* Goal of the exercise:
Copy out all lines in the data below containing the string "NodeHandle".

Stored data entries
Start of Block
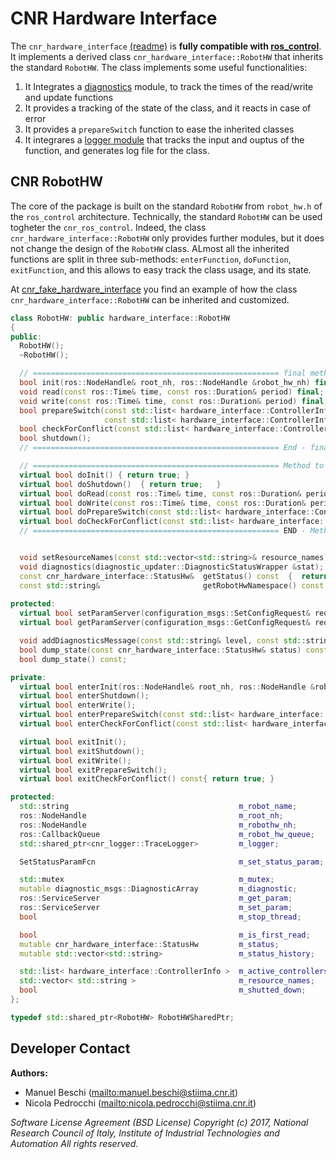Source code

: # CNR Hardware Interface

The `cnr_hardware_interface` [(readme)](cnr_hardware_interface/cnr_hardware_interface/README.md) is **fully compatible with [ros_control](http://wiki.ros.org/ros_control "ros_control")**. It implements a derived class  `cnr_hardware_interface::RobotHW` that inherits the standard `RobotHW`. The class implements some useful functionalities:

1. It Integrates a [diagnostics](http://wiki.ros.org/diagnostics) module, to track the times of the read/write and update functions
2. It provides a tracking of the state of the class, and it reacts in case of error
3. It provides a `prepareSwitch` function to ease the inherited classes
4. It integrares a [logger module](www.www) that tracks the input and ouptus of the function, and generates log file for the class.

## CNR RobotHW 

The core of the package is built on the standard `RobotHW` from `robot_hw.h` of the `ros_control` architecture. Technically, the standard `RobotHW` can be used togheter the `cnr_ros_control`. Indeed, the class `cnr_hardware_interface::RobotHW` only provides further modules, but it does not change the design of the `RobotHW` class.
ALmost all the inherited functions are split in three sub-methods: `enterFunction`, `doFunction`, `exitFunction`, and this allows to easy track the class usage, and its state.

At [cnr_fake_hardware_interface](../cnr_fake_hardware_interface/README.md) you find an example of how the class `cnr_hardware_interface::RobotHW` can be inherited and customized.

```cpp
class RobotHW: public hardware_interface::RobotHW
{
public:
  RobotHW();
  ~RobotHW();

  // ======================================================= final methods (cannot be overriden by the derived clases)
  bool init(ros::NodeHandle& root_nh, ros::NodeHandle &robot_hw_nh) final;
  void read(const ros::Time& time, const ros::Duration& period) final;
  void write(const ros::Time& time, const ros::Duration& period) final;
  bool prepareSwitch(const std::list< hardware_interface::ControllerInfo >& start_list,
                     const std::list< hardware_interface::ControllerInfo >& stop_list) final;
  bool checkForConflict(const std::list< hardware_interface::ControllerInfo >& info) const final;
  bool shutdown();
  // ======================================================= End - final methods

  // ======================================================= Method to override inthe derived classes
  virtual bool doInit() { return true; }
  virtual bool doShutdown()  { return true;   }
  virtual bool doRead(const ros::Time& time, const ros::Duration& period) { return true; }
  virtual bool doWrite(const ros::Time& time, const ros::Duration& period)  { return true;  }
  virtual bool doPrepareSwitch(const std::list< hardware_interface::Controller\Info >& start_list, const std::list< hardware_interface::ControllerInfo >& stop_list) { return true; }
  virtual bool doCheckForConflict(const std::list< hardware_interface::ControllerInfo >& info) const { return true;  }
  // ======================================================= END - Method to override inthe derived classes


  void setResourceNames(const std::vector<std::string>& resource_names) { m_resource_names = resource_names; }
  void diagnostics(diagnostic_updater::DiagnosticStatusWrapper &stat);  
  const cnr_hardware_interface::StatusHw&  getStatus() const  {  return m_status;  }
  const std::string&                       getRobotHwNamespace() const  {  return m_robothw_nh.getNamespace();  }
  
protected:
  virtual bool setParamServer(configuration_msgs::SetConfigRequest& req, configuration_msgs::SetConfigResponse& res);
  virtual bool getParamServer(configuration_msgs::GetConfigRequest& req, configuration_msgs::GetConfigResponse& res);

  void addDiagnosticsMessage(const std::string& level, const std::string& summary, const std::map<std::string, std::string>& key_values, const bool verbose = false);
  bool dump_state(const cnr_hardware_interface::StatusHw& status) const;
  bool dump_state() const;

private:
  virtual bool enterInit(ros::NodeHandle& root_nh, ros::NodeHandle &robot_hw_nh);
  virtual bool enterShutdown();
  virtual bool enterWrite();
  virtual bool enterPrepareSwitch(const std::list< hardware_interface::ControllerInfo >& start_list, const std::list< hardware_interface::ControllerInfo >& stop_list);
  virtual bool enterCheckForConflict(const std::list< hardware_interface::ControllerInfo >& info) const;

  virtual bool exitInit();
  virtual bool exitShutdown();
  virtual bool exitWrite();
  virtual bool exitPrepareSwitch();
  virtual bool exitCheckForConflict() const{ return true; }

protected:
  std::string                                      m_robot_name;
  ros::NodeHandle                                  m_root_nh;
  ros::NodeHandle                                  m_robothw_nh;
  ros::CallbackQueue                               m_robot_hw_queue;
  std::shared_ptr<cnr_logger::TraceLogger>         m_logger;

  SetStatusParamFcn                                m_set_status_param;

  std::mutex                                       m_mutex;
  mutable diagnostic_msgs::DiagnosticArray         m_diagnostic;
  ros::ServiceServer                               m_get_param;
  ros::ServiceServer                               m_set_param;
  bool                                             m_stop_thread;

  bool                                             m_is_first_read;
  mutable cnr_hardware_interface::StatusHw         m_status;
  mutable std::vector<std::string>                 m_status_history;

  std::list< hardware_interface::ControllerInfo >  m_active_controllers;
  std::vector< std::string >                       m_resource_names;
  bool                                             m_shutted_down;
};

typedef std::shared_ptr<RobotHW> RobotHWSharedPtr;
```

## Developer Contact

**Authors:**

- Manuel Beschi (<mailto:manuel.beschi@stiima.cnr.it>)
- Nicola Pedrocchi (<mailto:nicola.pedrocchi@stiima.cnr.it>)  

_Software License Agreement (BSD License)_
_Copyright (c) 2017, National Research Council of Italy, Institute of Industrial Technologies and Automation_
_All rights reserved._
End of Block
* Solution to this problem:
  bool init(ros::NodeHandle& root_nh, ros::NodeHandle &robot_hw_nh) final;
  virtual bool enterInit(ros::NodeHandle& root_nh, ros::NodeHandle &robot_hw_nh);
  ros::NodeHandle                                  m_root_nh;
  ros::NodeHandle                                  m_robothw_nh;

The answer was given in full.